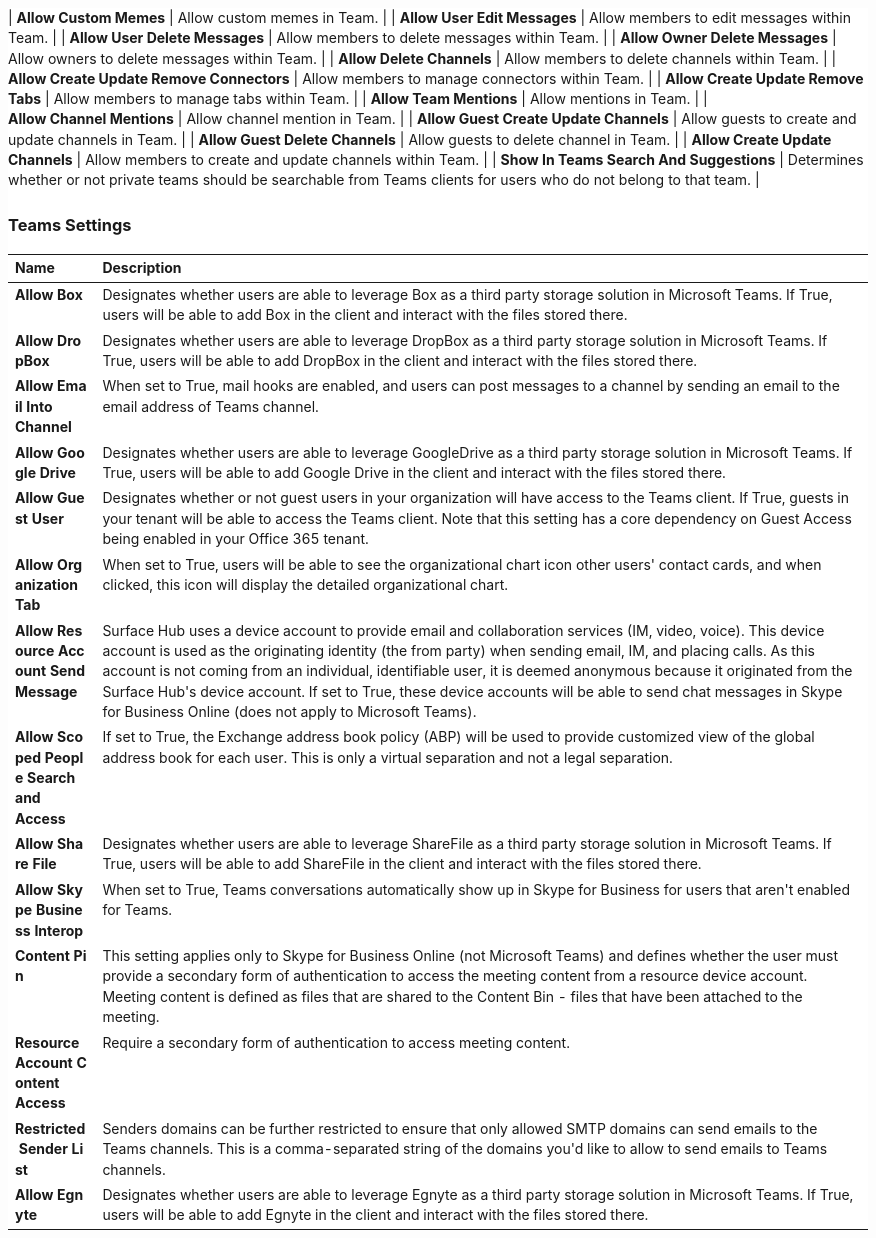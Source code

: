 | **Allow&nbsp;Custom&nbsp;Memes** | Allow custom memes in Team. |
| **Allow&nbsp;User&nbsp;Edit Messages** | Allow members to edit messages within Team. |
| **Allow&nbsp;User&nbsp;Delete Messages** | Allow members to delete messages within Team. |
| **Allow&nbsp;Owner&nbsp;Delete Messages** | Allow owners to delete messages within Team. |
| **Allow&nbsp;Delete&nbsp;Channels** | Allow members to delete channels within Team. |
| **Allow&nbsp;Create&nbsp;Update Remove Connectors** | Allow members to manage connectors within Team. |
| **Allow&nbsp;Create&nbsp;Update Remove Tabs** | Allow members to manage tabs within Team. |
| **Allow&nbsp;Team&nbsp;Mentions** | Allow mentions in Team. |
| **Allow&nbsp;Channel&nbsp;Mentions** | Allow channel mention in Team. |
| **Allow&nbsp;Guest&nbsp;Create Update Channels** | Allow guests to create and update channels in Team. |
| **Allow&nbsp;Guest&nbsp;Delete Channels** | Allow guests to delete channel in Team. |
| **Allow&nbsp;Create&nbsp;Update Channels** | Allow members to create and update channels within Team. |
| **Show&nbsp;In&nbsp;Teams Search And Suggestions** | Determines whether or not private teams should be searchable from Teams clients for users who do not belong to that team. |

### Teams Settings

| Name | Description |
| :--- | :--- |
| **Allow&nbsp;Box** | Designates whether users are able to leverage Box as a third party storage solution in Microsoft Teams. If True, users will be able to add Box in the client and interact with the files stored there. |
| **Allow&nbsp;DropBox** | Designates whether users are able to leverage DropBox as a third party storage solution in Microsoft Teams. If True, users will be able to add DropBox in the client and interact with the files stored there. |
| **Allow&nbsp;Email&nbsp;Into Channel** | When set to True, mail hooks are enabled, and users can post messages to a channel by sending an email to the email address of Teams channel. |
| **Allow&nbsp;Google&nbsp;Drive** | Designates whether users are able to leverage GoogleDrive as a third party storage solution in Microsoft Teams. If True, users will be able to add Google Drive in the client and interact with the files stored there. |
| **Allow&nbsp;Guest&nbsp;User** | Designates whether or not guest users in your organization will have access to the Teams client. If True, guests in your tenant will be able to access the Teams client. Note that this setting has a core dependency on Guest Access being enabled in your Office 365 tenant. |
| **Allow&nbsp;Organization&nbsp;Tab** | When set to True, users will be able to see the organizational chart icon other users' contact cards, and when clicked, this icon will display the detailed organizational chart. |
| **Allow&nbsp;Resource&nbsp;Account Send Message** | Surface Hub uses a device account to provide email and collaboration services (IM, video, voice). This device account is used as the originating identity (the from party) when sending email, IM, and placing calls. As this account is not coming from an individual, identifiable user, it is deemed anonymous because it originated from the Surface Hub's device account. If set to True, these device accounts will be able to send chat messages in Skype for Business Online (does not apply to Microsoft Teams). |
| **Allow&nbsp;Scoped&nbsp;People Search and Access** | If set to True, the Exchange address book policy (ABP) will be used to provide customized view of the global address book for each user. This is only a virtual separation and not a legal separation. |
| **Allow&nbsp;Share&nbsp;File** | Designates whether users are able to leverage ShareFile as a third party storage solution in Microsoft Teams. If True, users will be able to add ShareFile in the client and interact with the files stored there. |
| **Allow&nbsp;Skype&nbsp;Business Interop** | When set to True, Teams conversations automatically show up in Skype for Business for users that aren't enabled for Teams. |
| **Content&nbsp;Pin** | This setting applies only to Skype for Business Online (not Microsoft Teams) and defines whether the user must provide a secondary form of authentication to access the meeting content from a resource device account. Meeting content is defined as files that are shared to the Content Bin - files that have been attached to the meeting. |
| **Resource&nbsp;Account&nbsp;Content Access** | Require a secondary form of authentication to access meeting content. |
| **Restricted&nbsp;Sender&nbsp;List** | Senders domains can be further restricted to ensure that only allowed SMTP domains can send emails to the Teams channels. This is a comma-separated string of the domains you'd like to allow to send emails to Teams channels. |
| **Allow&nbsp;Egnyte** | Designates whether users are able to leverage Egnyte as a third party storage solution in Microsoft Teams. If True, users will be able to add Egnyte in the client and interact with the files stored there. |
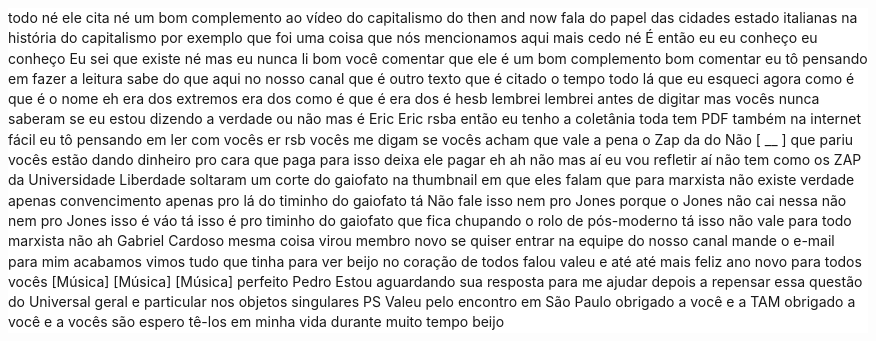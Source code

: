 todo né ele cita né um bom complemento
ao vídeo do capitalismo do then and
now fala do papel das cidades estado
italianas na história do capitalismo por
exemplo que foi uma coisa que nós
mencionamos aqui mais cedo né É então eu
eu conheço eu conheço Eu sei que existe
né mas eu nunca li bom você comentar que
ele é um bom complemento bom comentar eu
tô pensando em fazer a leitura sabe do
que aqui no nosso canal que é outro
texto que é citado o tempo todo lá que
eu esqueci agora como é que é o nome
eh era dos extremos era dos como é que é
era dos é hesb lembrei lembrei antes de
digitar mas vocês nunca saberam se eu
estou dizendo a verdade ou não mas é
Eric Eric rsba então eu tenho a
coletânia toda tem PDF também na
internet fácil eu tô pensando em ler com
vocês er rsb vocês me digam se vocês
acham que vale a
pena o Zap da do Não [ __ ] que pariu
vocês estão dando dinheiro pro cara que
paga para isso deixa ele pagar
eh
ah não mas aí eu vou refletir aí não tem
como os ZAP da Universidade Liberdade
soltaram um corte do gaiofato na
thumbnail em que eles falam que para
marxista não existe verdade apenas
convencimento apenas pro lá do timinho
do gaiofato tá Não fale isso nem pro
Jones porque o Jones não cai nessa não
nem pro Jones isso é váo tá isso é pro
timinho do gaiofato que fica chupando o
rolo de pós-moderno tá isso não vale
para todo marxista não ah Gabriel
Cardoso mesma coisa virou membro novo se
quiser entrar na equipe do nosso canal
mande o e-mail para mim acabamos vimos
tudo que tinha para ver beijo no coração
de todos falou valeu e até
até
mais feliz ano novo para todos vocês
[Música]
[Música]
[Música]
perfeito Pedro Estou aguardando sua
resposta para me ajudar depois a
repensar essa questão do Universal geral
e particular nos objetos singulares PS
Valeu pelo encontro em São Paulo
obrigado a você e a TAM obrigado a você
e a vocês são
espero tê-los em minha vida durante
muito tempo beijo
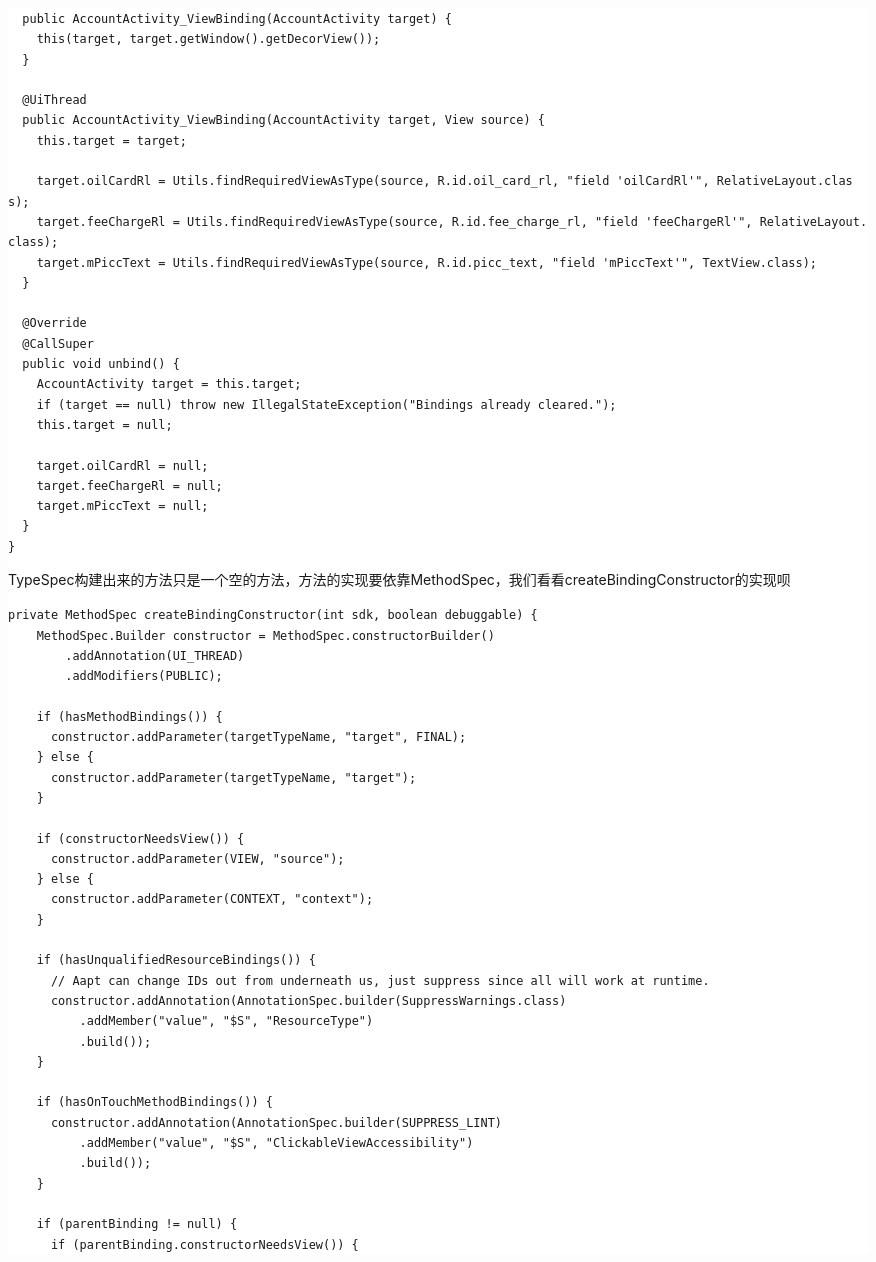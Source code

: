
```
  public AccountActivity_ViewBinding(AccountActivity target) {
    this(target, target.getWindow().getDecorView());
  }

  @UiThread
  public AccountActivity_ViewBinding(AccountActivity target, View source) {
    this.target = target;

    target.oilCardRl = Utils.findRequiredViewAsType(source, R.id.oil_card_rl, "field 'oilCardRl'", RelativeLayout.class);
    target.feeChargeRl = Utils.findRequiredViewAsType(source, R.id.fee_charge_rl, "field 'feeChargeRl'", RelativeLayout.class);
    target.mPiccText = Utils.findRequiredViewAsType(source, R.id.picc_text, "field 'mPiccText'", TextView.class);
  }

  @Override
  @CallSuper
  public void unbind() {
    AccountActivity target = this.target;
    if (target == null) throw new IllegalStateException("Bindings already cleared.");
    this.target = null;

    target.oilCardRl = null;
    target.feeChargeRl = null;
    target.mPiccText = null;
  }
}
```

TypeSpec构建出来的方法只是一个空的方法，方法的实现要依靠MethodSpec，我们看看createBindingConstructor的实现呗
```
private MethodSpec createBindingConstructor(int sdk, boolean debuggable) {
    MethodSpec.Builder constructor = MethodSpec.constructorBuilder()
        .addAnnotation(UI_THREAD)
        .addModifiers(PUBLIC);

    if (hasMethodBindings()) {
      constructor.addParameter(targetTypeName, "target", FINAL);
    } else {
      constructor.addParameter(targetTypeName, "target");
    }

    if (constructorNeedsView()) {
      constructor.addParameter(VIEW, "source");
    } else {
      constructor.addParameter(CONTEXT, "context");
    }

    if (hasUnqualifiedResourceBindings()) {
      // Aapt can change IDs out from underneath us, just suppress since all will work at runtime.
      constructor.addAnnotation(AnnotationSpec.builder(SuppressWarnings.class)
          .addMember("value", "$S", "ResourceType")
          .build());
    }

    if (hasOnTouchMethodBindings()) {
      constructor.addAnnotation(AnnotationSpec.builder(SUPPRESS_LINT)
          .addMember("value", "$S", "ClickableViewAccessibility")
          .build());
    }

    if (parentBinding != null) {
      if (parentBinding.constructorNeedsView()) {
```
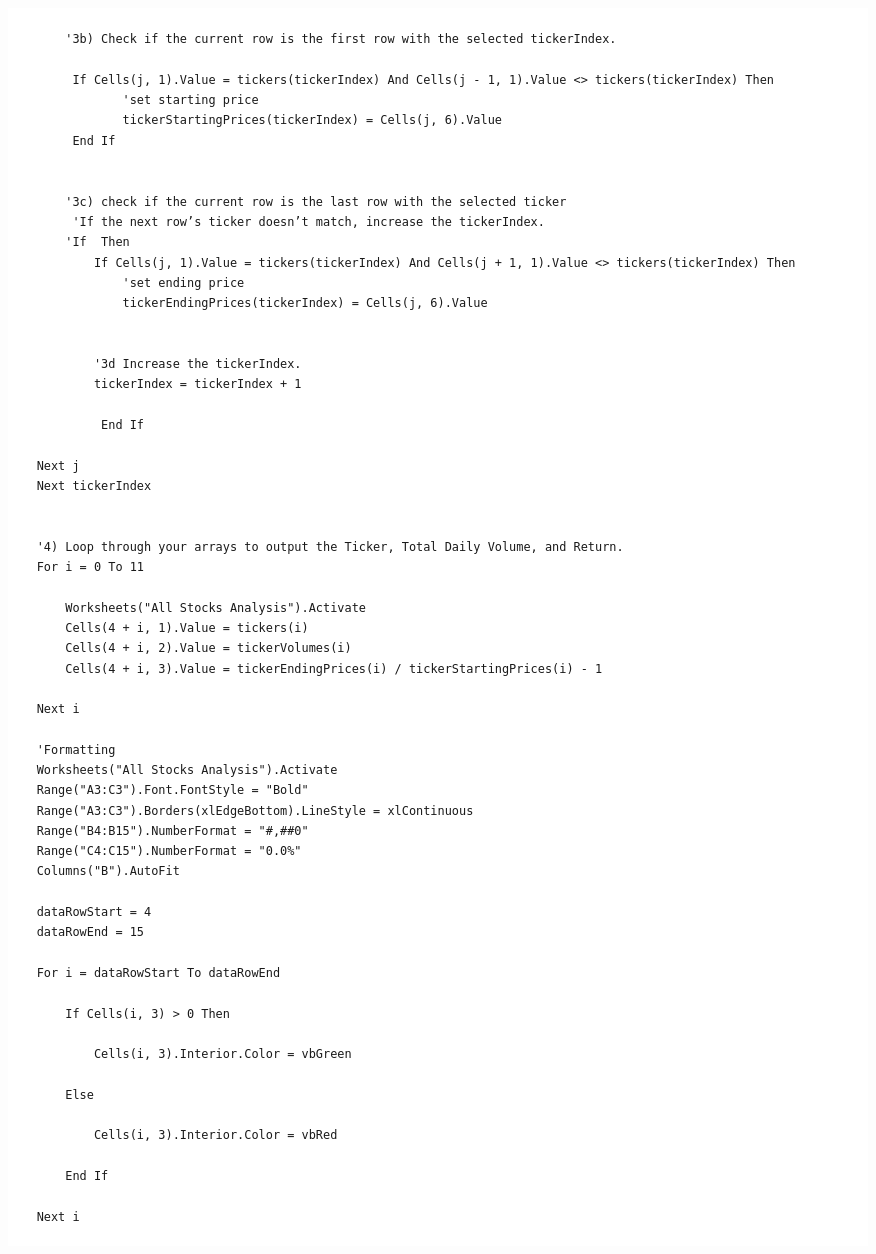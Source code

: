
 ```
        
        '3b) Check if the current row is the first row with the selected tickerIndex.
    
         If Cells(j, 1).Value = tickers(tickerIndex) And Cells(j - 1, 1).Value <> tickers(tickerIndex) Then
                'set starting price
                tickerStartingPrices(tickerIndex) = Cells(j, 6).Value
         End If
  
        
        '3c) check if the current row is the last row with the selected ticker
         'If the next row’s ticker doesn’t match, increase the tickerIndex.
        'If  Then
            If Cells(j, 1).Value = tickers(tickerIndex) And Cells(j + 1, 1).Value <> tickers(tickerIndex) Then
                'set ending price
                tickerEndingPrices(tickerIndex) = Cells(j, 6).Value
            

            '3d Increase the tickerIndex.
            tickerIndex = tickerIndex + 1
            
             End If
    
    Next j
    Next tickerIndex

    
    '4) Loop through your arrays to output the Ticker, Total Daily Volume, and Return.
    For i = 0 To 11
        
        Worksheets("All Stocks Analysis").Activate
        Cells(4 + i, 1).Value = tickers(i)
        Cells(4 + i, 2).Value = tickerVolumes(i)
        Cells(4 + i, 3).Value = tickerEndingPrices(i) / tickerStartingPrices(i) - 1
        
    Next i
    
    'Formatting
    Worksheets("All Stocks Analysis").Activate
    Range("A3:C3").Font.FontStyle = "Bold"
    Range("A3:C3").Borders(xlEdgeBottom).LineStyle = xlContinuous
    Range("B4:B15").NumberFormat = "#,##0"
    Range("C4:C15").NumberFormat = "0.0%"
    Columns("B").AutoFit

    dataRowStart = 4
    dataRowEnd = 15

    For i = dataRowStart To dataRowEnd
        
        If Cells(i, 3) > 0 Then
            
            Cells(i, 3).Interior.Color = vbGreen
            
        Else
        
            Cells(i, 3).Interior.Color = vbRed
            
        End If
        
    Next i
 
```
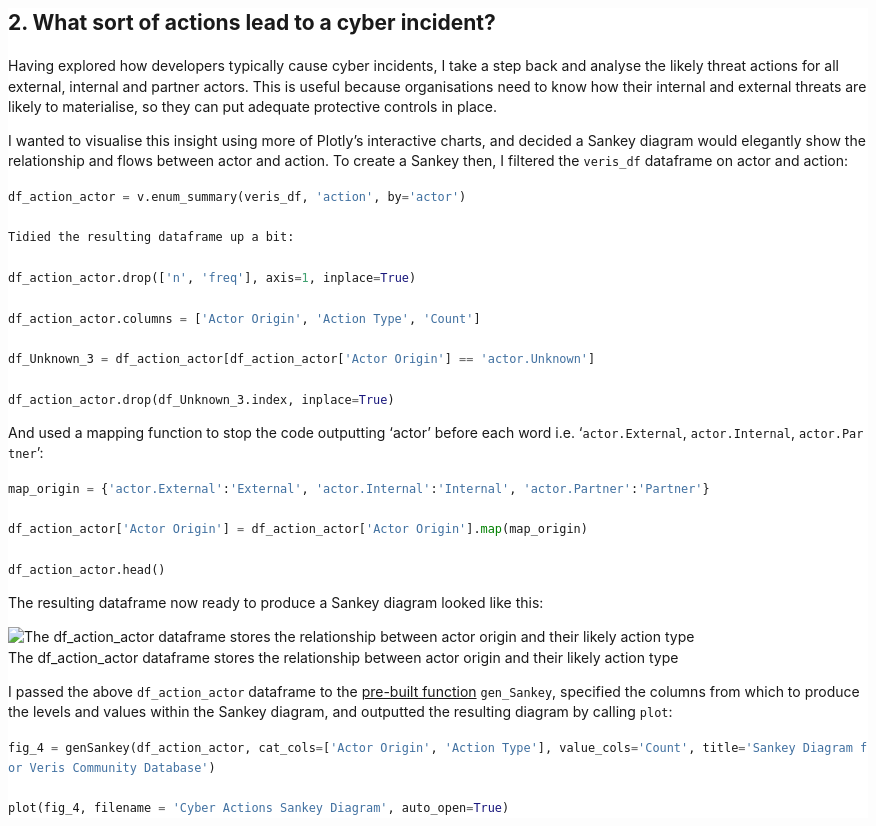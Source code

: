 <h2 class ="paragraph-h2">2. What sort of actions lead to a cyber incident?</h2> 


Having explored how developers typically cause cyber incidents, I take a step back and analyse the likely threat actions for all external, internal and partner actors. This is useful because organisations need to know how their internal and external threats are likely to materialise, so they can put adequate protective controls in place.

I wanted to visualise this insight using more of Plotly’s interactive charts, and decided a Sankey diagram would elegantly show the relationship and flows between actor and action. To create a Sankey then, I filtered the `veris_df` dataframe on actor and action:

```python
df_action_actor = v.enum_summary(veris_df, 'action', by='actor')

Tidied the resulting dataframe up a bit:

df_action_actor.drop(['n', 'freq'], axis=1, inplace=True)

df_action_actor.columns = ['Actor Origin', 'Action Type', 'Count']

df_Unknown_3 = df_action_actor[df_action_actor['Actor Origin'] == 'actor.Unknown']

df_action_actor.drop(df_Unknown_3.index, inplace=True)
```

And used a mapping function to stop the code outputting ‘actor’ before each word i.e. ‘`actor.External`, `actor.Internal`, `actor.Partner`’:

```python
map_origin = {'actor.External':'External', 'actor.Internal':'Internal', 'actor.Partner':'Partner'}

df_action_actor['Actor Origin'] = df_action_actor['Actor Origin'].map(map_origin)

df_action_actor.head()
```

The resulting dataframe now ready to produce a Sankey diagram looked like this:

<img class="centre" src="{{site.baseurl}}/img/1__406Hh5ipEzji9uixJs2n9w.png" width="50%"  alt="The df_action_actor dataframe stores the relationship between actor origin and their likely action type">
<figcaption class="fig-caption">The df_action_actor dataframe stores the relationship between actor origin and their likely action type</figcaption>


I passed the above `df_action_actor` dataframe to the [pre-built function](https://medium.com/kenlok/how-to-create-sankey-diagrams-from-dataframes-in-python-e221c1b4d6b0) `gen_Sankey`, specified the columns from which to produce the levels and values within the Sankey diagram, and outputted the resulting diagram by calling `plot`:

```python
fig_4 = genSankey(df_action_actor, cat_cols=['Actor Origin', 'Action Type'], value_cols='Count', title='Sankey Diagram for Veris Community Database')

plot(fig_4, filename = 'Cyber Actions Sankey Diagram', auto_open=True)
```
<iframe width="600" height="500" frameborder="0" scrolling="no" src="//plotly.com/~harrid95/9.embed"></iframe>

___

## WHAT YOU WILL DO:
Take the records above from their first line through the line with "mentions in Team. |" and set those lines down word for word, minus the pictures.

## OUTPUT:
Source code

: | **Allow&nbsp;Custom&nbsp;Memes** | Allow custom memes in Team. |
| **Allow&nbsp;User&nbsp;Edit Messages** | Allow members to edit messages within Team. |
| **Allow&nbsp;User&nbsp;Delete Messages** | Allow members to delete messages within Team. |
| **Allow&nbsp;Owner&nbsp;Delete Messages** | Allow owners to delete messages within Team. |
| **Allow&nbsp;Delete&nbsp;Channels** | Allow members to delete channels within Team. |
| **Allow&nbsp;Create&nbsp;Update Remove Connectors** | Allow members to manage connectors within Team. |
| **Allow&nbsp;Create&nbsp;Update Remove Tabs** | Allow members to manage tabs within Team. |
| **Allow&nbsp;Team&nbsp;Mentions** | Allow mentions in Team. |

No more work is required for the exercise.